→ TASK DESCRIPTION
Scan the data for "objetos" and copy each matching line.

(SOURCE MATERIAL)

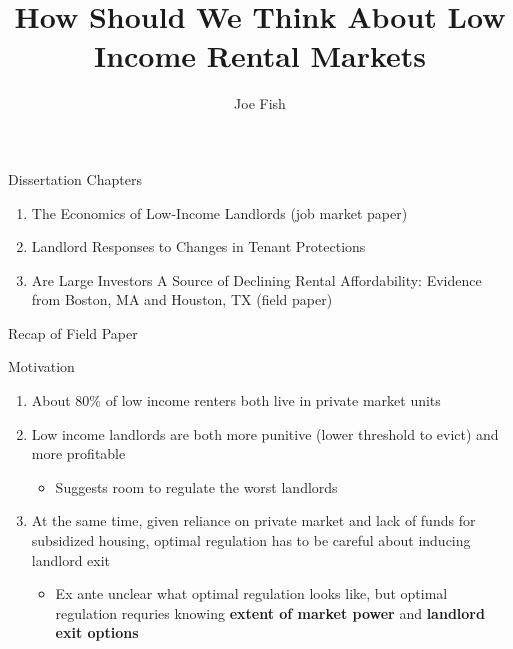 \documentclass[10pt, xcolor=dvipsnames]{beamer}
\date{}
\title[Joe Fish Prospectus]{How Should We Think About Low Income Rental Markets} %
\author[Joe Fish]{Joe Fish}
\begin{document}
\begin{frame}
\titlepage %
\end{frame}

\begin{frame}{Dissertation Chapters}
    \begin{enumerate}
        \item The Economics of Low-Income Landlords (job market paper)
        \item Landlord Responses to Changes in Tenant Protections
        \item Are Large Investors A Source of Declining Rental Affordability: Evidence from Boston, MA and Houston, TX (field paper)
    \end{enumerate}
    
\end{frame}

\begin{frame}{Recap of Field Paper}
    
    
\end{frame}

\begin{frame}{Motivation}
    \begin{enumerate}
        \item About 80\% of low income renters both live in private market units \parencite{jchs_2024, nhpd2024profiles}
        \pause
        \item Low income landlords are both more punitive (lower threshold to evict) and more profitable \parencite{Desmond_2019, Eisfeldt_2015,Damen_2025}
        \begin{itemize}
            \item Suggests room to regulate the worst landlords
        \end{itemize}
        \pause
        \item At the same time, given reliance on private market and lack of funds for subsidized housing, optimal regulation has to be careful about inducing landlord exit
        \begin{itemize}
            \item Ex ante unclear what optimal regulation looks like, but optimal regulation requries knowing \textbf{extent of market power} and \textbf{landlord exit options}
        \end{itemize}
    \end{enumerate}

\end{frame}
\end{document}
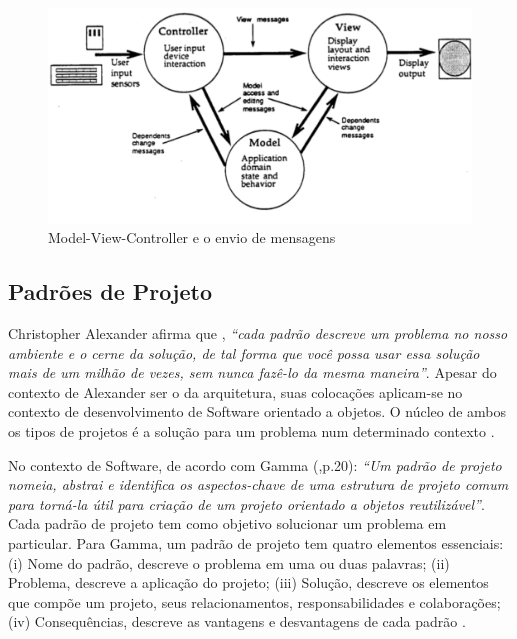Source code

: \begin{figure}[h]
\centering
\label{f06}
\includegraphics[width=1\textwidth]{figuras/f06}
\caption{Model-View-Controller e o envio de mensagens}

\end{figure}



\subsection{Padrões de Projeto}

Christopher Alexander afirma que , \textit{“cada padrão descreve um problema no nosso ambiente e o cerne da solução, de tal forma que você possa usar essa solução mais de um milhão de vezes, sem nunca fazê-lo da mesma maneira”}. Apesar do contexto de Alexander ser o da arquitetura, suas colocações aplicam-se no contexto de desenvolvimento de Software orientado a objetos. O núcleo de ambos os tipos de projetos é a solução para um problema num determinado contexto \cite[p.19]{gamma2000}.

No contexto de Software, de acordo com Gamma (\citeyear{gamma2000},p.20): \textit{“Um padrão de projeto nomeia, abstrai e identifica os aspectos-chave de uma estrutura de projeto comum para torná-la útil para criação de um projeto orientado a objetos reutilizável”}. Cada padrão de projeto tem como objetivo solucionar um problema em particular. Para Gamma, um padrão de projeto tem quatro elementos essenciais: (i) Nome do padrão, descreve o problema em uma ou duas palavras; (ii) Problema, descreve a aplicação do projeto; (iii) Solução, descreve os elementos que compõe um projeto, seus relacionamentos, responsabilidades e colaborações; (iv) Consequências, descreve as vantagens e desvantagens de cada padrão \cite[p.19]{gamma2000}.

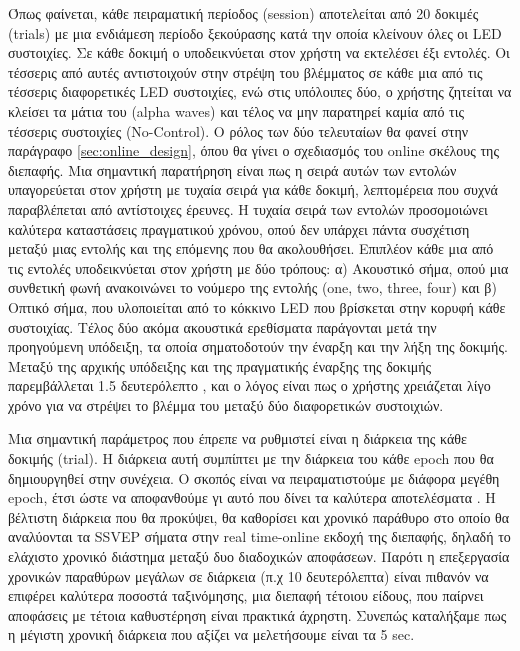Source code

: \documentclass[11pt,a4paper,english,greek,twoside]{../Thesis}
\begin{document}
\par Όπως φαίνεται, κάθε πειραματική περίοδος (session) αποτελείται από 20 δοκιμές (trials) με μια ενδιάμεση περίοδο ξεκούρασης κατά την οποία κλείνουν όλες οι LED συστοιχίες. Σε κάθε δοκιμή ο υποδεικνύεται στον χρήστη να εκτελέσει έξι εντολές. Οι τέσσερις από αυτές αντιστοιχούν στην στρέψη του βλέμματος σε κάθε μια από τις τέσσερις διαφορετικές LED συστοιχίες, ενώ στις υπόλοιπες δύο, ο χρήστης ζητείται να κλείσει τα μάτια του (alpha waves) και τέλος να μην παρατηρεί καμία από τις τέσσερις συστοιχίες (No-Control). Ο ρόλος των δύο τελευταίων θα φανεί στην παράγραφο \ref{sec:online_design}, όπου θα γίνει ο σχεδιασμός του online σκέλους της διεπαφής. Μια σημαντική παρατήρηση είναι πως η σειρά αυτών των εντολών υπαγορεύεται στον χρήστη με τυχαία σειρά για κάθε δοκιμή, λεπτομέρεια που συχνά παραβλέπεται από αντίστοιχες έρευνες. Η τυχαία σειρά των εντολών προσομοιώνει καλύτερα καταστάσεις πραγματικού χρόνου, οπού δεν υπάρχει πάντα συσχέτιση μεταξύ μιας εντολής και της επόμενης που θα ακολουθήσει. Επιπλέον κάθε μια από τις εντολές υποδεικνύεται στον χρήστη με δύο τρόπους: α) Ακουστικό σήμα, οπού μια συνθετική φωνή ανακοινώνει το νούμερο της εντολής (one, two, three, four) και β) Οπτικό σήμα, που υλοποιείται από το κόκκινο LED που βρίσκεται στην κορυφή κάθε συστοιχίας. Τέλος δύο ακόμα ακουστικά ερεθίσματα παράγονται μετά την προηγούμενη υπόδειξη, τα οποία σηματοδοτούν την έναρξη και την λήξη της δοκιμής. Μεταξύ της αρχικής υπόδειξης και της πραγματικής έναρξης της δοκιμής παρεμβάλλεται 1.5 δευτερόλεπτο , και ο λόγος είναι πως ο χρήστης χρειάζεται λίγο χρόνο για να στρέψει το βλέμμα του μεταξύ δύο διαφορετικών συστοιχιών.

\par Μια σημαντική παράμετρος που έπρεπε να ρυθμιστεί είναι η διάρκεια της κάθε δοκιμής (trial). Η διάρκεια αυτή συμπίπτει με την διάρκεια του κάθε epoch που θα δημιουργηθεί στην συνέχεια. Ο σκοπός είναι να πειραματιστούμε με διάφορα μεγέθη epoch, έτσι ώστε να αποφανθούμε γι αυτό που δίνει τα καλύτερα αποτελέσματα . Η βέλτιστη διάρκεια που θα προκύψει, θα καθορίσει και χρονικό παράθυρο στο οποίο θα αναλύονται τα SSVEP σήματα στην real time-online εκδοχή της διεπαφής, δηλαδή το ελάχιστο χρονικό διάστημα μεταξύ δυο διαδοχικών αποφάσεων. Παρότι η επεξεργασία χρονικών παραθύρων μεγάλων σε διάρκεια (π.χ 10 δευτερόλεπτα) είναι πιθανόν να επιφέρει καλύτερα ποσοστά ταξινόμησης, μια διεπαφή τέτοιου είδους, που παίρνει αποφάσεις με τέτοια καθυστέρηση είναι πρακτικά άχρηστη. Συνεπώς καταλήξαμε πως η μέγιστη χρονική διάρκεια που αξίζει να μελετήσουμε είναι τα 5 sec. 
\end{document}
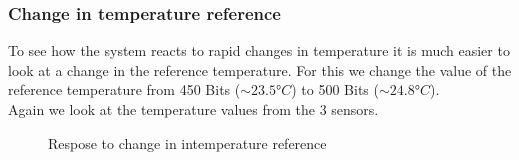 \documentclass[12pt]{scrartcl}
\begin{document}
      \subsubsection{Change in temperature reference}
      To see how the system reacts to rapid changes in temperature it is much
      easier to look at a change in the reference temperature. For this we
      change the value of the reference temperature from 450 Bits ($\sim 23.5 °C$)
      to 500 Bits ($\sim 24.8 °C$). \\
      Again we look at the temperature values from the 3 sensors.
      \begin{figure}[h!]
        \hspace{-40pt}
        \hspace{-20pt}
        \caption{Respose to change in intemperature reference}
        \label{fig12}
      \end{figure} \\
\end{document}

(End SOURCE MATERIAL)

→ EXERCISE RESULT
Christopher Alexander afirma que , \textit{“cada padrão descreve um problema no nosso ambiente e o cerne da solução, de tal forma que você possa usar essa solução mais de um milhão de vezes, sem nunca fazê-lo da mesma maneira”}. Apesar do contexto de Alexander ser o da arquitetura, suas colocações aplicam-se no contexto de desenvolvimento de Software orientado a objetos. O núcleo de ambos os tipos de projetos é a solução para um problema num determinado contexto \cite[p.19]{gamma2000}.
No contexto de Software, de acordo com Gamma (\citeyear{gamma2000},p.20): \textit{“Um padrão de projeto nomeia, abstrai e identifica os aspectos-chave de uma estrutura de projeto comum para torná-la útil para criação de um projeto orientado a objetos reutilizável”}. Cada padrão de projeto tem como objetivo solucionar um problema em particular. Para Gamma, um padrão de projeto tem quatro elementos essenciais: (i) Nome do padrão, descreve o problema em uma ou duas palavras; (ii) Problema, descreve a aplicação do projeto; (iii) Solução, descreve os elementos que compõe um projeto, seus relacionamentos, responsabilidades e colaborações; (iv) Consequências, descreve as vantagens e desvantagens de cada padrão \cite[p.19]{gamma2000}.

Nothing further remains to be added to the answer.